**Your objective**. Lines with the string "ocasiones" are to be identified in the listing and copied.

**Provided data**.
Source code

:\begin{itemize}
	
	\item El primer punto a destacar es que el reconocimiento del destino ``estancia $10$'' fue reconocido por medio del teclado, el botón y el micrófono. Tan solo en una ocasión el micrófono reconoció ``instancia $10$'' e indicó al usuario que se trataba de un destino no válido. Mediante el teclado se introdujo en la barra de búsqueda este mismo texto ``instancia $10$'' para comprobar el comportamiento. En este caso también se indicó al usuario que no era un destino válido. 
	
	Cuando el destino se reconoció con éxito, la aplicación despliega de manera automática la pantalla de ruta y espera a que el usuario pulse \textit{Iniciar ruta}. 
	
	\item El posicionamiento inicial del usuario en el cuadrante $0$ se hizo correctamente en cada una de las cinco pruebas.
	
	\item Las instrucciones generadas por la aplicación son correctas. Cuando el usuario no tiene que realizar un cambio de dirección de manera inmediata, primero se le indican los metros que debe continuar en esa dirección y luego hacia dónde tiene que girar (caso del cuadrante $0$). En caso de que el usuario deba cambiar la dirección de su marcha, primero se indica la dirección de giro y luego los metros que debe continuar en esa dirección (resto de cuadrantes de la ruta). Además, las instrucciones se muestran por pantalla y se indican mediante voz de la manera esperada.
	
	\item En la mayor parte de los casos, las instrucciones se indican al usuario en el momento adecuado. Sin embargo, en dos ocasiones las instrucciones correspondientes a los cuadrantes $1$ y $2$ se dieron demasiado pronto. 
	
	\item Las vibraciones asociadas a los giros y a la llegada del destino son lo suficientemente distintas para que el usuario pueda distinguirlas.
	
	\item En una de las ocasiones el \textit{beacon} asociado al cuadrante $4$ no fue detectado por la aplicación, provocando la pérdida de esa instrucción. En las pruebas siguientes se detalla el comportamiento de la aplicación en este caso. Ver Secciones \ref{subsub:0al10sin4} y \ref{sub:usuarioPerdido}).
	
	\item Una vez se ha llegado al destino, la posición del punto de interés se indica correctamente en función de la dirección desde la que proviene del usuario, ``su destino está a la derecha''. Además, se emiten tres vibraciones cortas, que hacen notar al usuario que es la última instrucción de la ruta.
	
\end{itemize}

* * *

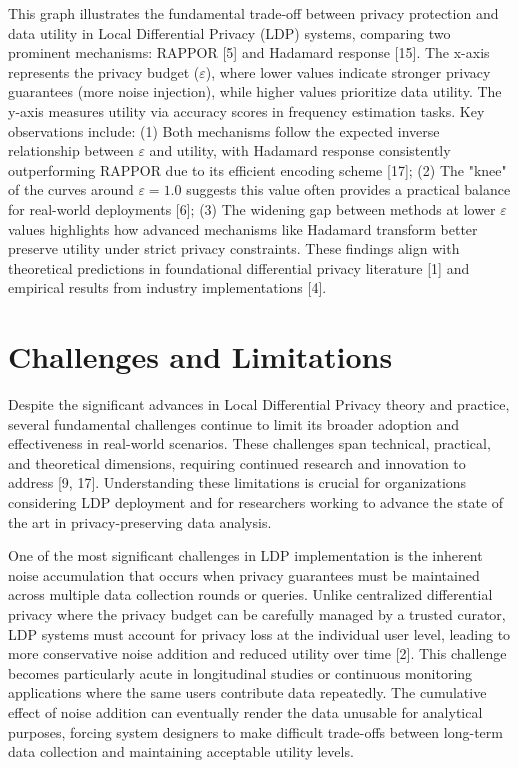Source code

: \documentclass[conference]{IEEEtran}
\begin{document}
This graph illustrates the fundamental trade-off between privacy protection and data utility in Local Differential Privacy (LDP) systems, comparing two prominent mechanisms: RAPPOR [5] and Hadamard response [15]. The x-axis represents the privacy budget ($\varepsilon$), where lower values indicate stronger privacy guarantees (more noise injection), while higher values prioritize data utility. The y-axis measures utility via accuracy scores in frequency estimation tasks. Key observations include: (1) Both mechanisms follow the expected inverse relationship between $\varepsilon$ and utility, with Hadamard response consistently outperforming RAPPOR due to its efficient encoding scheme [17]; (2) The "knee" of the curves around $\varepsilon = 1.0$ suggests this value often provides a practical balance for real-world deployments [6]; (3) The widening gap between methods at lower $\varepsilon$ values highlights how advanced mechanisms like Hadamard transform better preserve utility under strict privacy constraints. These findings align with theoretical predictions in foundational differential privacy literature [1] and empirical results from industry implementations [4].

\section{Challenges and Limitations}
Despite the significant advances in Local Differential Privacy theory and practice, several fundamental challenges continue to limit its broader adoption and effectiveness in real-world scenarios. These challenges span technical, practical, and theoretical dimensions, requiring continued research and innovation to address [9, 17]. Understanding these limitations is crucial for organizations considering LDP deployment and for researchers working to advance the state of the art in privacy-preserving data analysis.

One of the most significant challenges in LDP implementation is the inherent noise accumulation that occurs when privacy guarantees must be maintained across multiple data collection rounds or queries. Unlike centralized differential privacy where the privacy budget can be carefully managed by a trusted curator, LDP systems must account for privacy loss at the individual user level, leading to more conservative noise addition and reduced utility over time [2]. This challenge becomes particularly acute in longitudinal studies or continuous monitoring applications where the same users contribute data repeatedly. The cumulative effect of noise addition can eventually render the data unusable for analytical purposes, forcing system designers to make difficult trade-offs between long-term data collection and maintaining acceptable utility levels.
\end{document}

--

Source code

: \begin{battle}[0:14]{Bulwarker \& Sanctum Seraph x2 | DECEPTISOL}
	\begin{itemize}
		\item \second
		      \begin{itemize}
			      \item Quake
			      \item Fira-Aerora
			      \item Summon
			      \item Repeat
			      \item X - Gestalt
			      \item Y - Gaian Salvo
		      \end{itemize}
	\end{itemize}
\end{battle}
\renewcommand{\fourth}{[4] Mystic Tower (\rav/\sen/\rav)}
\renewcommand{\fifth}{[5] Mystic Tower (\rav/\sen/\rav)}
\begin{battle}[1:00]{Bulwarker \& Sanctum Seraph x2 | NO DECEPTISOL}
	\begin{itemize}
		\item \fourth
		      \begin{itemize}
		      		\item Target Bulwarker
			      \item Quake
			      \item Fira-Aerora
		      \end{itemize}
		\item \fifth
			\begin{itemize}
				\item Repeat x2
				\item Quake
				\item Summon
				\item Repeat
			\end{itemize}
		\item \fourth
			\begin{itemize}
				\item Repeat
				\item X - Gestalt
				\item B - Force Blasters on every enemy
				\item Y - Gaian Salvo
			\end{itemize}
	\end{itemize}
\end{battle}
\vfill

**Expected answer**.
	\item En la mayor parte de los casos, las instrucciones se indican al usuario en el momento adecuado. Sin embargo, en dos ocasiones las instrucciones correspondientes a los cuadrantes $1$ y $2$ se dieron demasiado pronto. 
	\item En una de las ocasiones el \textit{beacon} asociado al cuadrante $4$ no fue detectado por la aplicación, provocando la pérdida de esa instrucción. En las pruebas siguientes se detalla el comportamiento de la aplicación en este caso. Ver Secciones \ref{subsub:0al10sin4} y \ref{sub:usuarioPerdido}).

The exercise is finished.